# Data Wrangling Summary



### Gather
* Depending on the source of your data, and what format it's in, the steps in gathering data vary.
* High-level gathering process: obtaining data (downloading a file from the internet, scraping a web page, querying an API, etc.) and importing that data into your programming environment (e.g., Jupyter Notebook).

### Assess

Assess data for:
* **Quality:** issues with content. Low quality data is also known as dirty data.
* **Tidiness:** issues with structure that prevent easy analysis. Untidy data is also known as messy data. Tidy data requirements:
  - Each variable forms a column.
  - Each observation forms a row.
  - Each type of observational unit forms a table.

### Types of assessment:
* **Visual assessment:** scrolling through the data in your preferred software application (Google Sheets, Excel, a text editor, etc.).
* **Programmatic assessment:** using code to view specific portions and summaries of the data (pandas' `head`, `tail`, and `info` methods, for example).

### Clean

### Types of cleaning:
* Manual (not recommended unless the issues are single occurrences)
* Programmatic
The programmatic data cleaning process:
    
    * **Define:** convert our assessments into defined cleaning tasks.

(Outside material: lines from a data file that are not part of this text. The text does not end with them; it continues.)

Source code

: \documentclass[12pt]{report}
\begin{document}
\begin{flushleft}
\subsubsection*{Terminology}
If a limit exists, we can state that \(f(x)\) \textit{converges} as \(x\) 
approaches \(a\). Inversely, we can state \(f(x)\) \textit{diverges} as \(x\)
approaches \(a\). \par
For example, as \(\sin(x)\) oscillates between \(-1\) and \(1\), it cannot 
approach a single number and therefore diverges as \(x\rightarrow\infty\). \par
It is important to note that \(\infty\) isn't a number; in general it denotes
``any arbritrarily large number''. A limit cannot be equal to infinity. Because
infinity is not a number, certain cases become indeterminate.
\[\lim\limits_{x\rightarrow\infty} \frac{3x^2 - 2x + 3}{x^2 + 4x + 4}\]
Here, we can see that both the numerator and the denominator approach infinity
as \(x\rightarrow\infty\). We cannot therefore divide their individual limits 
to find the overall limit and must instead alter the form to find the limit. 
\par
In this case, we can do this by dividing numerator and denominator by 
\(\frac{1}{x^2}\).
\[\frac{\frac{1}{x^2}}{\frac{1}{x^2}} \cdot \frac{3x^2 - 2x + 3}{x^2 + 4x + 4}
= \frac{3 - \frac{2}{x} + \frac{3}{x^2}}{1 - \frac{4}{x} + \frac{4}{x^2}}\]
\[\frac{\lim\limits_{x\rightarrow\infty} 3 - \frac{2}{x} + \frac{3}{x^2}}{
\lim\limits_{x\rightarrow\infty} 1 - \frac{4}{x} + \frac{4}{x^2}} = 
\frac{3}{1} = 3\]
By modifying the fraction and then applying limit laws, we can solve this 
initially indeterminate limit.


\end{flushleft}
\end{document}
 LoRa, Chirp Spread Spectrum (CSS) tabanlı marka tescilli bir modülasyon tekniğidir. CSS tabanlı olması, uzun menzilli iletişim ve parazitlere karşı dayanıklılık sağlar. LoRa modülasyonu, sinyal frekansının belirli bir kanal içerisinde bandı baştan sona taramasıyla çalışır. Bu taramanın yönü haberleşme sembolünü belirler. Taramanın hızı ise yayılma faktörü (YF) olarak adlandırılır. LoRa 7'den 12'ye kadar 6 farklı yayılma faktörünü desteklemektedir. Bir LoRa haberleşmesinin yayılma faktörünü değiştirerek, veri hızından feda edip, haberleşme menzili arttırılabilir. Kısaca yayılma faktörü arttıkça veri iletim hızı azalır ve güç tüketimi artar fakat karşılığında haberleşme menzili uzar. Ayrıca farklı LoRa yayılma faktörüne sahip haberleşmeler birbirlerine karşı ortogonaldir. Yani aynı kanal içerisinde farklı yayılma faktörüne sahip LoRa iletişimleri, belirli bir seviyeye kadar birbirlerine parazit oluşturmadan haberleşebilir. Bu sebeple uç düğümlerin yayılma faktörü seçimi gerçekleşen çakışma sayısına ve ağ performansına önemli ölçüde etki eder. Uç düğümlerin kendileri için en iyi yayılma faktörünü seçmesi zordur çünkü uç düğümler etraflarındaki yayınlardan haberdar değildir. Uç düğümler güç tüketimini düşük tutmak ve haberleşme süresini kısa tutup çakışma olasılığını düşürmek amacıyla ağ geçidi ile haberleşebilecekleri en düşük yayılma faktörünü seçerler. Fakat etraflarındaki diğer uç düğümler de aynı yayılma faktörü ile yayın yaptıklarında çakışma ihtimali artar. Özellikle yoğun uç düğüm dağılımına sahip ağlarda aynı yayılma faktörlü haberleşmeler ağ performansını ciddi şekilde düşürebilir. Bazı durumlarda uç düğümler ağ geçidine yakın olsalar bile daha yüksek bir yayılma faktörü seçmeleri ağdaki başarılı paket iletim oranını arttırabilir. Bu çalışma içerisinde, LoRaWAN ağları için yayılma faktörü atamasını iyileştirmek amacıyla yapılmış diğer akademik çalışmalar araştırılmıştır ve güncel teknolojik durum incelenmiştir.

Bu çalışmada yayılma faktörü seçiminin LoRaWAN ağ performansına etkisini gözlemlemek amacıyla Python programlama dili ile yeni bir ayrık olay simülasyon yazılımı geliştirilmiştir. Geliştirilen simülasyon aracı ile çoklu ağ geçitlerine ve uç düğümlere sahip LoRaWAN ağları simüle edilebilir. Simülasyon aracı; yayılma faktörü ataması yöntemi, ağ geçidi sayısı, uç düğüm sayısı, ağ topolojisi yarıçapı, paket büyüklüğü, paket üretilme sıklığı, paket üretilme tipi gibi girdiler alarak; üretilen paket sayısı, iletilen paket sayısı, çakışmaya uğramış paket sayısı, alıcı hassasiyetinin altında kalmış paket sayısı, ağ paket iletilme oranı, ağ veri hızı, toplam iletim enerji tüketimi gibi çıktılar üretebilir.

These definitions also serve as an instruction list so others (or yourself in the future) can look at your work and reproduce it.
    * **Code:** convert those definitions to code and run that code.
    * **Test:** test your dataset, visually or with code, to make sure your cleaning operations worked.
      
  Always make copies of the original pieces of data before cleaning!

### Reassess and Iterate
After cleaning, always reassess and iterate on any of the data wrangling steps if necessary.

### Store (Optional)
Store data, in a file or database for example, if you need to use it in the future.

## Gathering



In [0]:
import zipfile
import pandas as pd

In [0]:
with zipfile.ZipFile('/content/drive/My Drive/Colab Notebooks/Data Wrangling/armenian-online-job-postings.zip','r') as myzip:
  myzip.extractall()

In [0]:
df=pd.read_csv('/content/online-job-postings.csv')

In [0]:
df

In [0]:
df.head()
df.tail()
# df.info()


In [0]:
import requests
url= 'https://pandas.pydata.org/pandas-docs/stable/reference/index.html'
response = request.get(url)
#save html to file
with open("file_name.html", mode ='wb') as file:
  file.write(response.content)

In [0]:
# List of dictionaries to build file by file and later convert to a DataFrame
df_list = []
folder = 'rt_html'
for movie_html in os.listdir(folder):
    with open(os.path.join(folder, movie_html)) as file:
        soup= BeautifulSoup(file,'lxml')
        title = soup.find('title').contents[0][:-len(' - Rotten Tomatoes')]
        audience_score = soup.find('div',class_='audience-score meter').find('span').contents[0][:-1]
        num_audience_ratings = soup.find('div', class_ ='audience-info hidden-xs superPageFontColor')
        num_audience_ratings=num_audience_ratings.find_all('div')[1].contents[2].strip().replace(',', '')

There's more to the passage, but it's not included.